Could you copy every line of the data that contains the word "into"?

____ Material provided

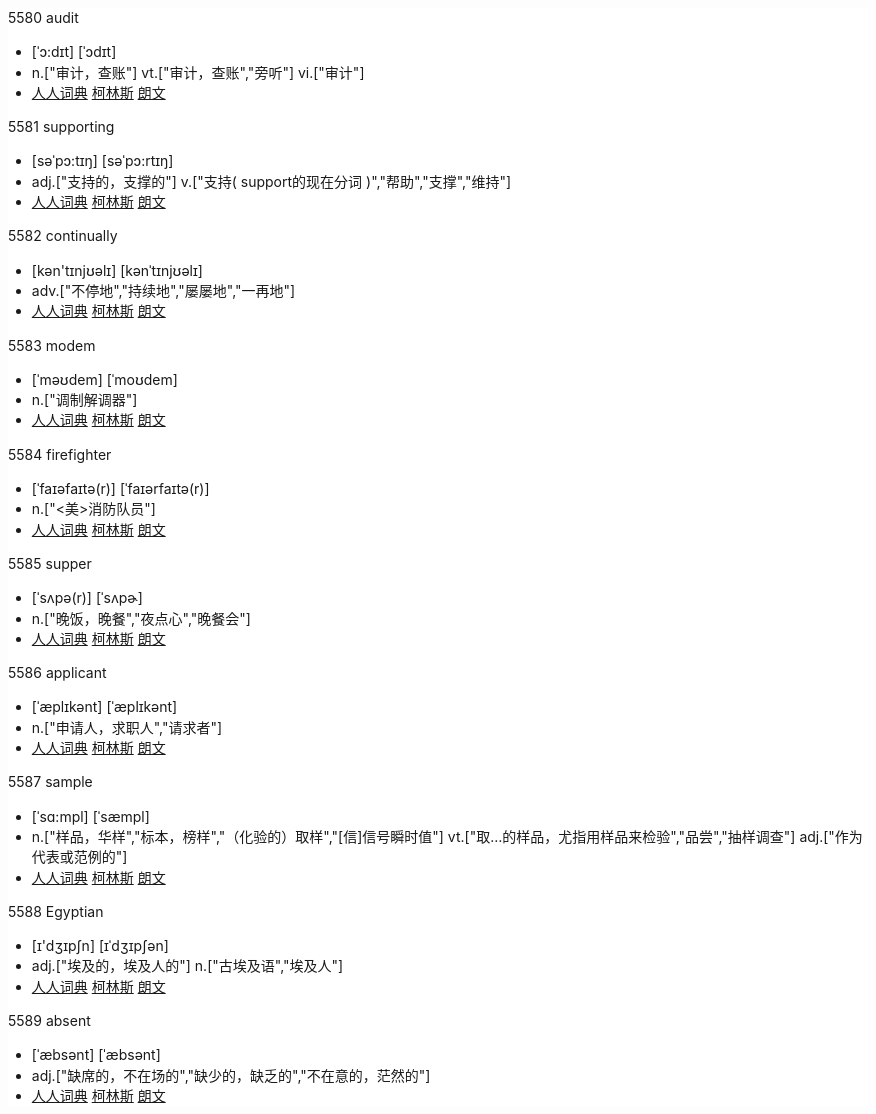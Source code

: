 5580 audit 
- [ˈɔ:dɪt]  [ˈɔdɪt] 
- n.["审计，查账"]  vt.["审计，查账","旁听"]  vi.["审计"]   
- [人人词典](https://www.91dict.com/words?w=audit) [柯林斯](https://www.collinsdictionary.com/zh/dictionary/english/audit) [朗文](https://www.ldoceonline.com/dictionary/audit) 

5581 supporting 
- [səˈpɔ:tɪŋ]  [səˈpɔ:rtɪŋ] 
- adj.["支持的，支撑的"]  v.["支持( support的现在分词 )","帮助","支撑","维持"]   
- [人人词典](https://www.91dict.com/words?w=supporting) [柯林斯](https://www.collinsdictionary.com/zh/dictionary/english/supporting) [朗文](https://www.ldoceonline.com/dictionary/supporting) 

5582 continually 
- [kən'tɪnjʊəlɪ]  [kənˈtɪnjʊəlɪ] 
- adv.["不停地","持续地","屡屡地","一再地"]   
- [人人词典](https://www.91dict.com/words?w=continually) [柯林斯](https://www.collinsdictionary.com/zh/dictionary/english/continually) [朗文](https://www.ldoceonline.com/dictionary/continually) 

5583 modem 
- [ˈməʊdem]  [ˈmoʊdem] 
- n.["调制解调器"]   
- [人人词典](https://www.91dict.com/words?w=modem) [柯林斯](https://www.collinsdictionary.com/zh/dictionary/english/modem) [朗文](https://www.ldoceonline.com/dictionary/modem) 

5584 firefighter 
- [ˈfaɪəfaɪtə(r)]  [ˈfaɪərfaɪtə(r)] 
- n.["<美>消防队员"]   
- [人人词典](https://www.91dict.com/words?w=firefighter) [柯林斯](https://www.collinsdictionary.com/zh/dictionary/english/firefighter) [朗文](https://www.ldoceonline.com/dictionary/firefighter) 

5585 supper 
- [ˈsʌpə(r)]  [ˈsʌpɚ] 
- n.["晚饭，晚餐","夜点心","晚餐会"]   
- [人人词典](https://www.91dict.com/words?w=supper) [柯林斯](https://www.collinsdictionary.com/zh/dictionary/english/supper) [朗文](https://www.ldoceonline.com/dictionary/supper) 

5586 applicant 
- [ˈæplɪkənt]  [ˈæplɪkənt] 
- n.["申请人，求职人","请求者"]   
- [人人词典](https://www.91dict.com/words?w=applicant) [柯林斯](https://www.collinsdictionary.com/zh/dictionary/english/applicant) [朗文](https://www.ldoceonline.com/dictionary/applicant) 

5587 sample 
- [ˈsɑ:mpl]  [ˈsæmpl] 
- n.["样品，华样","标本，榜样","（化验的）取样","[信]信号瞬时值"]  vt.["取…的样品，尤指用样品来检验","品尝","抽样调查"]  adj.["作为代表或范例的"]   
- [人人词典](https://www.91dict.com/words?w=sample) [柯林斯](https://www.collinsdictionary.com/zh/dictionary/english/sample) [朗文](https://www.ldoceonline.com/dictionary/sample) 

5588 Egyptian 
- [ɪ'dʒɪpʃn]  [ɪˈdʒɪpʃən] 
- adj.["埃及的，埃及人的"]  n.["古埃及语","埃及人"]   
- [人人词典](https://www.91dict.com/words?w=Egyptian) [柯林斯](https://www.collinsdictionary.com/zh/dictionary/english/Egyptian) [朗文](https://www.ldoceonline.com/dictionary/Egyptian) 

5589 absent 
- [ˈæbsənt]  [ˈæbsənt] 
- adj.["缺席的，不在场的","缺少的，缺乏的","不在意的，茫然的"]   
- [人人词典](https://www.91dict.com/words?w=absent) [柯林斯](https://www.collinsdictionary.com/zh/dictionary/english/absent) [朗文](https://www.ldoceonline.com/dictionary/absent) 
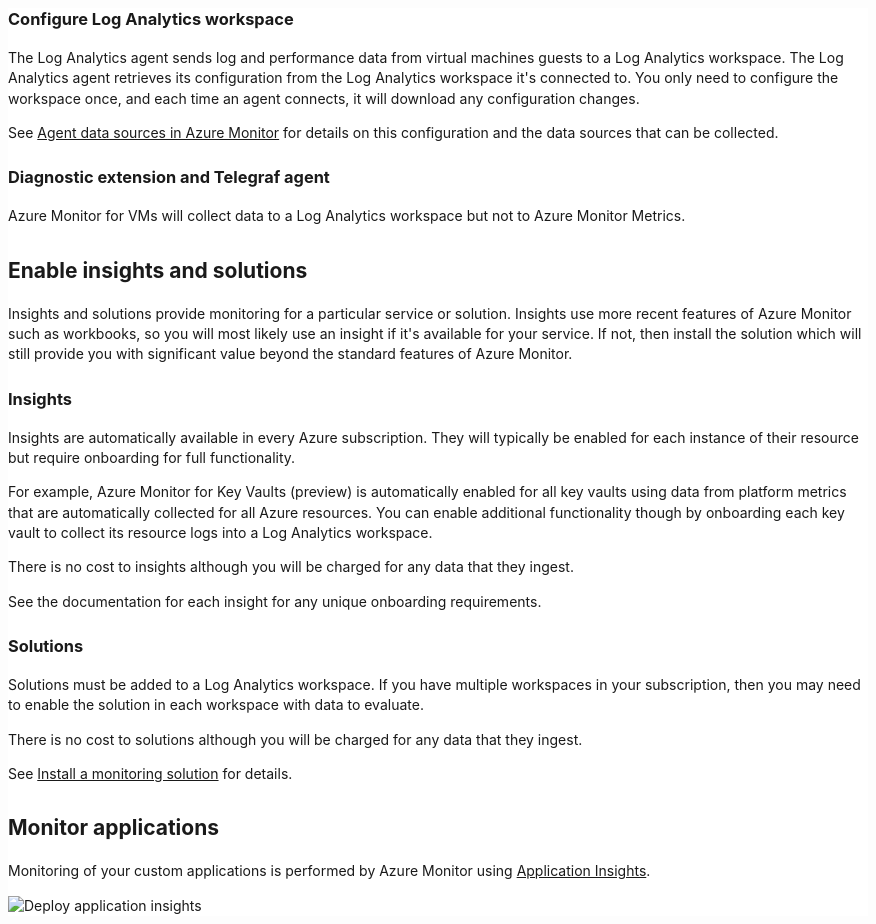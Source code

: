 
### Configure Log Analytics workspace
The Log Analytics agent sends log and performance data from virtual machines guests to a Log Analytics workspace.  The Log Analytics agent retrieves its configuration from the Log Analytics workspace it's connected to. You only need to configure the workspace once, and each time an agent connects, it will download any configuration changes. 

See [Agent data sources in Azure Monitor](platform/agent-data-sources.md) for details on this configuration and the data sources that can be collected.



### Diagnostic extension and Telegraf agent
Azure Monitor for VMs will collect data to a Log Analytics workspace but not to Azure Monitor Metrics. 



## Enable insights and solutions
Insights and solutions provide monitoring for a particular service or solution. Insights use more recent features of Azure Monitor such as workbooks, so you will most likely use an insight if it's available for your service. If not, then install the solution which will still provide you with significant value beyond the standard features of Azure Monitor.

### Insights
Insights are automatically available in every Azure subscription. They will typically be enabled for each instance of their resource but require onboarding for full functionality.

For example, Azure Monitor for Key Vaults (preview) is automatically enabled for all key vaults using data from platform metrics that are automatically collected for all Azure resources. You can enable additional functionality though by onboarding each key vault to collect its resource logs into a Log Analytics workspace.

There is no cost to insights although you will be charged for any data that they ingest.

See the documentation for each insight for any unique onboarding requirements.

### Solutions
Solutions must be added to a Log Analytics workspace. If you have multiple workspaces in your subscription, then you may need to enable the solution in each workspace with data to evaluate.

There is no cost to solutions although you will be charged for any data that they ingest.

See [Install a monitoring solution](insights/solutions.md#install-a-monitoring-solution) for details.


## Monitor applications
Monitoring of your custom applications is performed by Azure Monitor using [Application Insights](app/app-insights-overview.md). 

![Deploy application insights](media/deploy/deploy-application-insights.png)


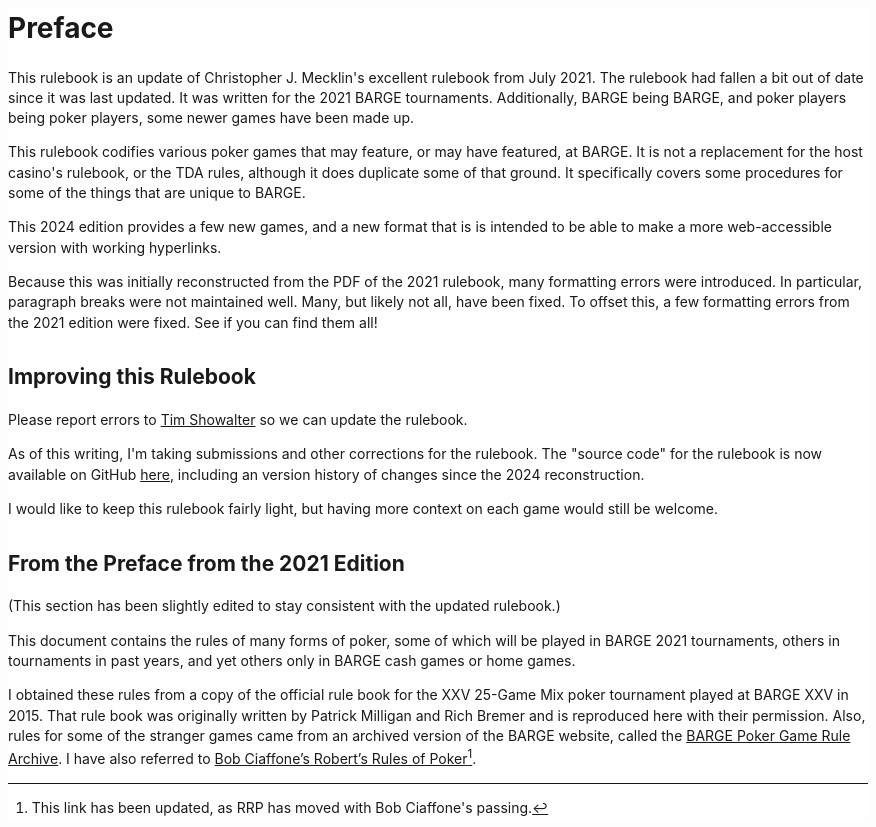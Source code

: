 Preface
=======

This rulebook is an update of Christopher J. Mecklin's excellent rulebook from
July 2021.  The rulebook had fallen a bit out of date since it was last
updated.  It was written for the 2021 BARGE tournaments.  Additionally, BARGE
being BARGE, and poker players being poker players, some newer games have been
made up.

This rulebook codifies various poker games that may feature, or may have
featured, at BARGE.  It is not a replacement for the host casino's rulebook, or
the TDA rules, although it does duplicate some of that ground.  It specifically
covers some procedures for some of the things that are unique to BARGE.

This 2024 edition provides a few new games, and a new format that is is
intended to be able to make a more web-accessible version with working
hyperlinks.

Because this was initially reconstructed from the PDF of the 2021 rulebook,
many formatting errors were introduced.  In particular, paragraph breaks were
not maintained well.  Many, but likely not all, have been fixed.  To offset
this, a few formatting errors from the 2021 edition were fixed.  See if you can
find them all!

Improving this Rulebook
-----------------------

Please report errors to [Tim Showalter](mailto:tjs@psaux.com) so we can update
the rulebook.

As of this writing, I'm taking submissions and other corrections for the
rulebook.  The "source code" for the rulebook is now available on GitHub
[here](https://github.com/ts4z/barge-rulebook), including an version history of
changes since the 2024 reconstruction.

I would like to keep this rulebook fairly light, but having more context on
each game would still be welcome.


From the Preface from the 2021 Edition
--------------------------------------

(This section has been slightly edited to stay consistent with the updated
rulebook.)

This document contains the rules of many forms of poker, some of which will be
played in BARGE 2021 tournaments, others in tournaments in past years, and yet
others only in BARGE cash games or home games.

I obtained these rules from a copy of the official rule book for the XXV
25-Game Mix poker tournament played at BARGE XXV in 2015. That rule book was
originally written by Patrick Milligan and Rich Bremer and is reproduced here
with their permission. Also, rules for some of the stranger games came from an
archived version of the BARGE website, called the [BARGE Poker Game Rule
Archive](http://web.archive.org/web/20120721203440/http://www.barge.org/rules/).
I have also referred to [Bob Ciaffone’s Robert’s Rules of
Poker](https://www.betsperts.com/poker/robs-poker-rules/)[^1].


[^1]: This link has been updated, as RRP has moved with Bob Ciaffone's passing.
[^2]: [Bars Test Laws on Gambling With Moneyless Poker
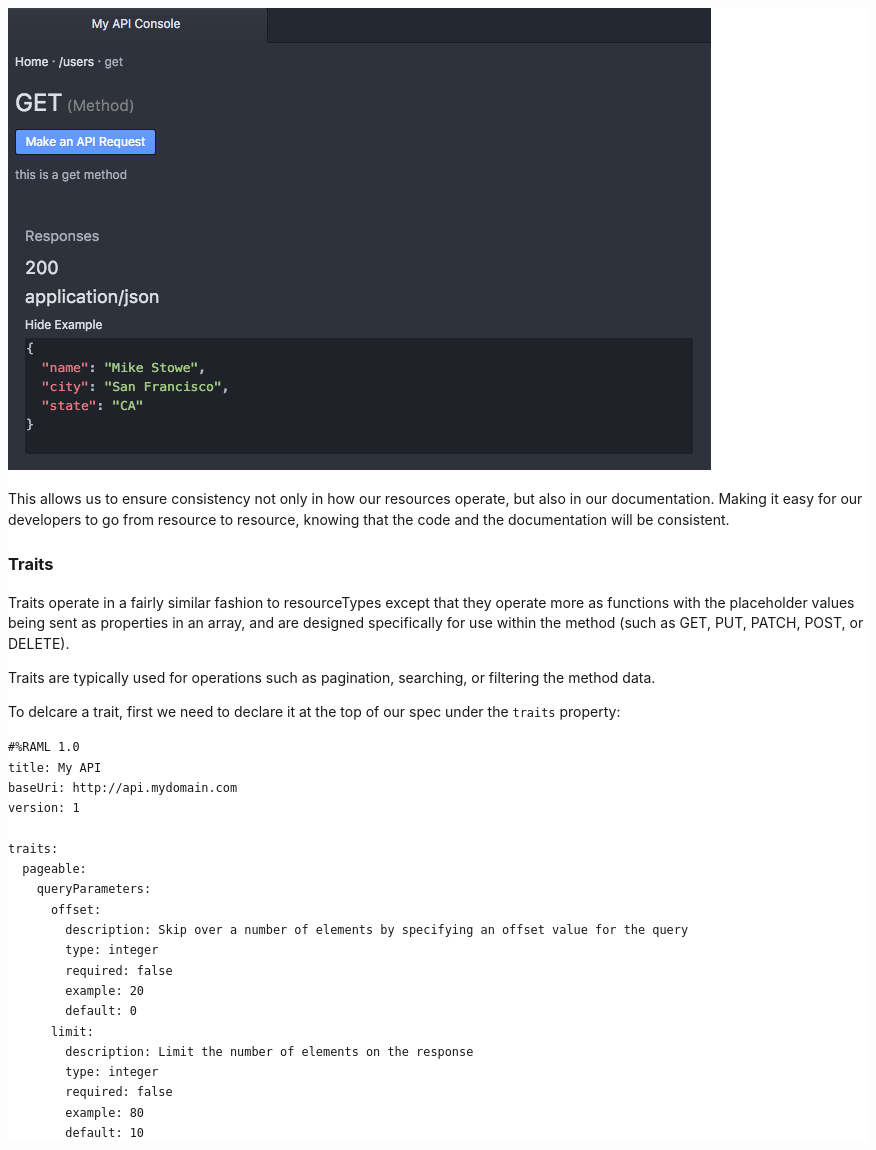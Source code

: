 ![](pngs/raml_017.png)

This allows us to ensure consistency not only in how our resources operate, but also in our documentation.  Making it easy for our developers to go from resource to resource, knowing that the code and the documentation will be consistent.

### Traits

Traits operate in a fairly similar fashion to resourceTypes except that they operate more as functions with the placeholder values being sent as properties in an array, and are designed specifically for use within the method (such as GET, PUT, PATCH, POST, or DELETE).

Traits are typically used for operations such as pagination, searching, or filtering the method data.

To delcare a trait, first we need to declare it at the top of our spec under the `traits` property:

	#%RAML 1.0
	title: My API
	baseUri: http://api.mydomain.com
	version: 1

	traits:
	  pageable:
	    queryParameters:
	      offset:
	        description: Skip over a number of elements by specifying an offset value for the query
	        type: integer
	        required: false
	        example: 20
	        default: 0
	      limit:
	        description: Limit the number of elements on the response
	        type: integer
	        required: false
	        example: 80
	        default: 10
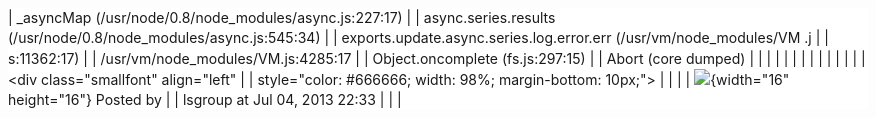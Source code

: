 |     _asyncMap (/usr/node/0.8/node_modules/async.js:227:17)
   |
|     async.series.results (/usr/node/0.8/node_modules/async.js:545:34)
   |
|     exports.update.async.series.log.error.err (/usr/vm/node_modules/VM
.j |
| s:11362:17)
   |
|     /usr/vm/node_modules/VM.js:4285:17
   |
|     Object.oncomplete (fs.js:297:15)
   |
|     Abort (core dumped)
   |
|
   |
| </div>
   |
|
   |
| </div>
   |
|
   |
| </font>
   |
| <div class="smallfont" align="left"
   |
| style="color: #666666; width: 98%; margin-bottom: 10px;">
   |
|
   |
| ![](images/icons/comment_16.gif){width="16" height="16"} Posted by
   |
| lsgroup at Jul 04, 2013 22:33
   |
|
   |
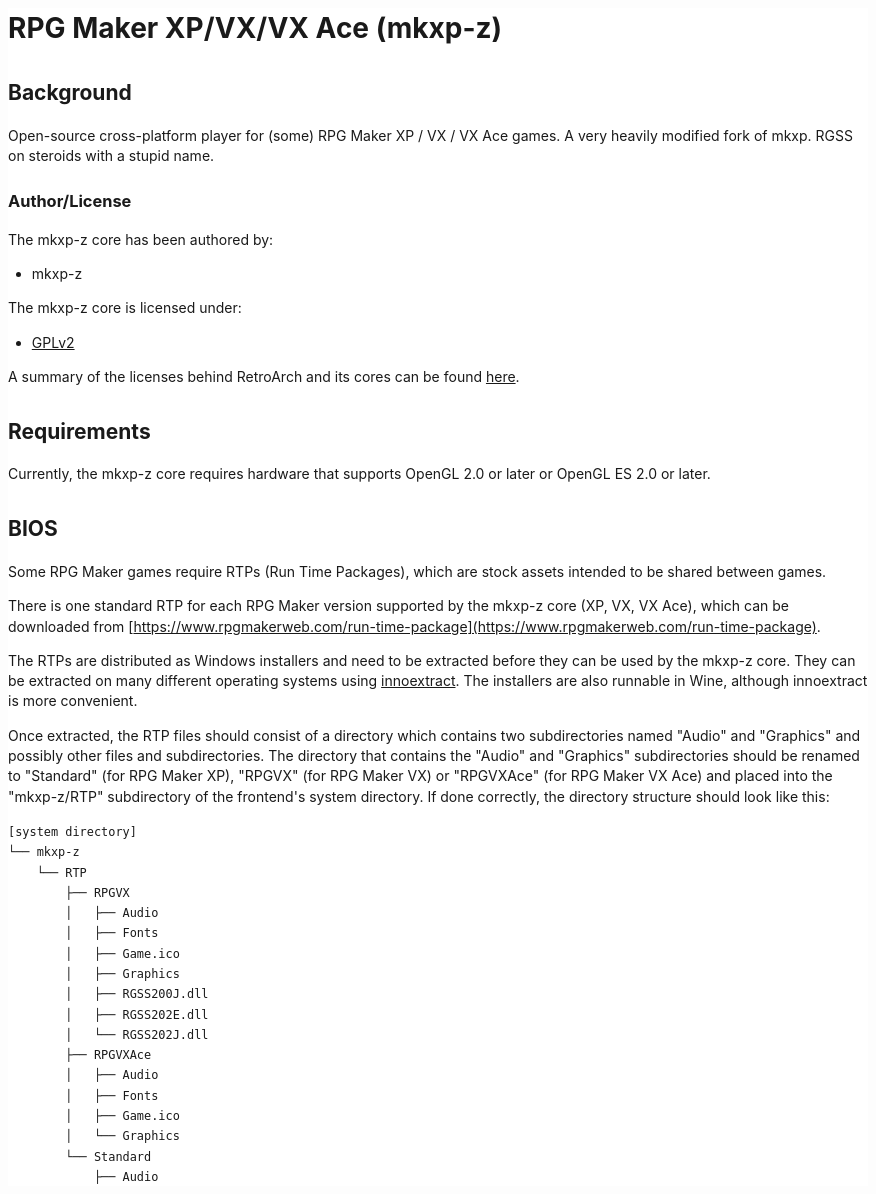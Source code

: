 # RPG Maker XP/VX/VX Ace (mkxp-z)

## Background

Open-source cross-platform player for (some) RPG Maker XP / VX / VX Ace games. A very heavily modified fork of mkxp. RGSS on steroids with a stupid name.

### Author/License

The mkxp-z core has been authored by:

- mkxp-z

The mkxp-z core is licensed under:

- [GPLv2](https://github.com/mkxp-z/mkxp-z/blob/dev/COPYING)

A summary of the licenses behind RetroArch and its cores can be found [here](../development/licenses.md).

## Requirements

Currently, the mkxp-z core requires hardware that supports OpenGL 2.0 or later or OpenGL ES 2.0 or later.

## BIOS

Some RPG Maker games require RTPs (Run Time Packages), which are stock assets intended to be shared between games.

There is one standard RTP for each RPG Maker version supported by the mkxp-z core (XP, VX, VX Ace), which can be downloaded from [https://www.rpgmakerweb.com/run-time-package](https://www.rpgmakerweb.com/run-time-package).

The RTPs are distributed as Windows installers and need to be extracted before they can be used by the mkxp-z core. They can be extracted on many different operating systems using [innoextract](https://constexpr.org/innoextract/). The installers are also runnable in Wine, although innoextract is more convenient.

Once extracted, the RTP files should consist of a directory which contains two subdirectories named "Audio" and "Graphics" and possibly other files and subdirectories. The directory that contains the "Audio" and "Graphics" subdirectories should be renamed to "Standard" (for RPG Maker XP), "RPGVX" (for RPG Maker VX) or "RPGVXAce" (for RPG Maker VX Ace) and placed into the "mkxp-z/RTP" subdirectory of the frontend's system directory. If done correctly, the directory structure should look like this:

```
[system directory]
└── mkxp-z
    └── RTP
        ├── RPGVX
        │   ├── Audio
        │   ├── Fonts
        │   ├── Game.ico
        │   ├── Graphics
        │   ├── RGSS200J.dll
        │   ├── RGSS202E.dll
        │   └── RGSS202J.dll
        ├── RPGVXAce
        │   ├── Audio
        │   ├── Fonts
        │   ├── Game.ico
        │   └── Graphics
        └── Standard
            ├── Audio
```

________

**Answer box**.
For example, Azure Monitor for Key Vaults (preview) is automatically enabled for all key vaults using data from platform metrics that are automatically collected for all Azure resources. You can enable additional functionality though by onboarding each key vault to collect its resource logs into a Log Analytics workspace.
Once extracted, the RTP files should consist of a directory which contains two subdirectories named "Audio" and "Graphics" and possibly other files and subdirectories. The directory that contains the "Audio" and "Graphics" subdirectories should be renamed to "Standard" (for RPG Maker XP), "RPGVX" (for RPG Maker VX) or "RPGVXAce" (for RPG Maker VX Ace) and placed into the "mkxp-z/RTP" subdirectory of the frontend's system directory. If done correctly, the directory structure should look like this:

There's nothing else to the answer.